The Ruffsdale native lost his job following three surgeries and used the money from his GI Bill during the summer semester. He had taken out loans to make sure he could stay enrolled at Westmoreland County Community College, but as the fall semester was beginning, he still needed hundreds of dollars for books.
Then, just in time, he received a $250 Chevron Corporation Scholarship. What some might consider a small amount made a huge difference for Lynn.
“Your company brings a lot of relief to students all over who receive no funding whatsoever for their schooling,” Lynn wrote to Chevron. “Those students work really hard because they know it is a blessing to be able to attend school,” his email went on to say.
As a single father of 4 and 5-year-old daughters, Lynn has worked 13-hour days, taken classes at night and carried a full course load over the summer in his quest to finish his degree. He will graduate in May with an associate degree in Welding Engineering Technology.
For him, the scholarship is not all about the money.
“Words cannot describe how it makes me feel to finally receive recognition for my hard work,” Lynn wrote.
He already has a job offer in manufacturing and Lynn is considering pursuing a second degree in Machine Technology. The job will be waiting for him if he decides to continue at Westmoreland.

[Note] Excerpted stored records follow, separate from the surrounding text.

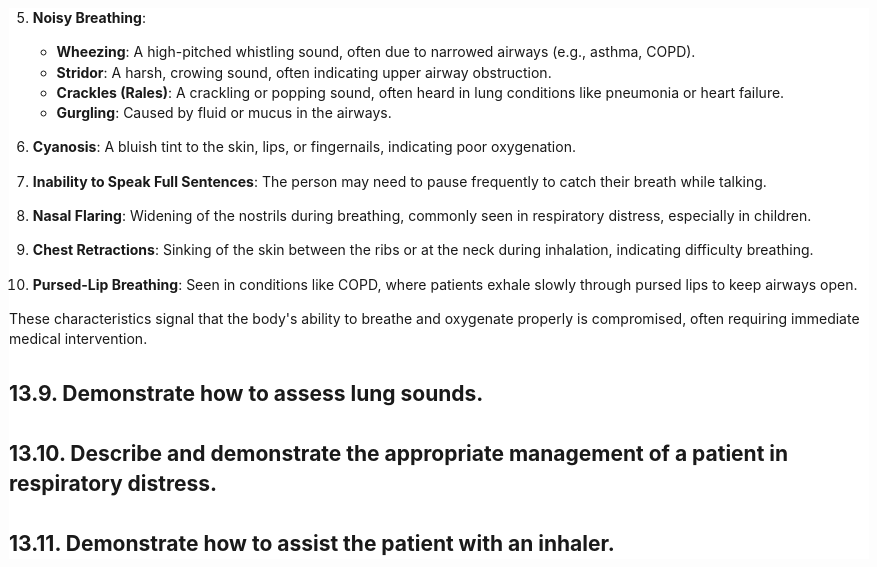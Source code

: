 5. **Noisy Breathing**:
   - **Wheezing**: A high-pitched whistling sound, often due to narrowed airways (e.g., asthma, COPD).
   - **Stridor**: A harsh, crowing sound, often indicating upper airway obstruction.
   - **Crackles (Rales)**: A crackling or popping sound, often heard in lung conditions like pneumonia or heart failure.
   - **Gurgling**: Caused by fluid or mucus in the airways.

6. **Cyanosis**: A bluish tint to the skin, lips, or fingernails, indicating poor oxygenation.

7. **Inability to Speak Full Sentences**: The person may need to pause frequently to catch their breath while talking.

8. **Nasal Flaring**: Widening of the nostrils during breathing, commonly seen in respiratory distress, especially in children.

9. **Chest Retractions**: Sinking of the skin between the ribs or at the neck during inhalation, indicating difficulty breathing.

10. **Pursed-Lip Breathing**: Seen in conditions like COPD, where patients exhale slowly through pursed lips to keep airways open.

These characteristics signal that the body's ability to breathe and oxygenate properly is compromised, often requiring immediate medical intervention.


## 13.9.  Demonstrate how to assess lung sounds.


## 13.10. Describe and demonstrate the appropriate management of a patient in respiratory distress.


## 13.11. Demonstrate how to assist the patient with an inhaler.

"Stories like Blaine’s underscore the impact Chevron and its Appalachian Partnership Initiative is having on the lives of local men and women," said David Pistner, vice president of continuing education, workforce and community development at Westmoreland. "Providing support that can bridge gaps may be all it takes to keep someone like Blaine in school and give them the tools they need to pursue the American Dream," Pistner said.

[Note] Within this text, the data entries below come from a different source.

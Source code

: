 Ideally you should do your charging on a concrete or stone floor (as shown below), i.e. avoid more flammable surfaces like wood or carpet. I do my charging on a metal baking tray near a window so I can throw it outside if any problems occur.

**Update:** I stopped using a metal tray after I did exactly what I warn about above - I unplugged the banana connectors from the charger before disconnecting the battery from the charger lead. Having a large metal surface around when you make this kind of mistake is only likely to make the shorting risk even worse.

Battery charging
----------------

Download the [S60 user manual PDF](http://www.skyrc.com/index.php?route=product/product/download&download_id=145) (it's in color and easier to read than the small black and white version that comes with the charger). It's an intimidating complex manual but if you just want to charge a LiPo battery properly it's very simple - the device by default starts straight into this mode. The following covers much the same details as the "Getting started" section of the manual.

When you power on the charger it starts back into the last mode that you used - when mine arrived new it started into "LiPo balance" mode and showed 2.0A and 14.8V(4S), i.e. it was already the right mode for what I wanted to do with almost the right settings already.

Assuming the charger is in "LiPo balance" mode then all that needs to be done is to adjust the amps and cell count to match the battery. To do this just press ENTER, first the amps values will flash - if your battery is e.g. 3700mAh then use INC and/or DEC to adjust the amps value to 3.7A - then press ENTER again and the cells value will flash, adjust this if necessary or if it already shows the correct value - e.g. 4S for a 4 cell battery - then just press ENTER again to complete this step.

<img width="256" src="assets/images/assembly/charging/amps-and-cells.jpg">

The college was the perfect choice for Lynn because it was close to home and offered training for a hands-on career path.
"I’ve got to learn hands on, work hands on," Lynn said. “Welding allowed me to be hands on and also be creative.”
More students like Blaine will receive similar scholarships in the coming months.
Chevron Appalachia is investing $630,000 in ShaleNET education programs at Westmoreland and three other community and technical colleges. The programs are dedicated to workforce development in energy and manufacturing.
The funding includes more than $200,000 for scholarships, and $212,000 will go toward equipment to provide Westmoreland students with hands-on experience and conducting workforce forums for careers in energy and advanced manufacturing.
"Westmoreland County Community College is pleased to be a partner with Chevron in this effort and to contribute to the economic wellbeing of the region," Pistner said.
Since 2014, Chevron has invested more than $2.1 million in ShaleNET programs at Westmoreland and other colleges.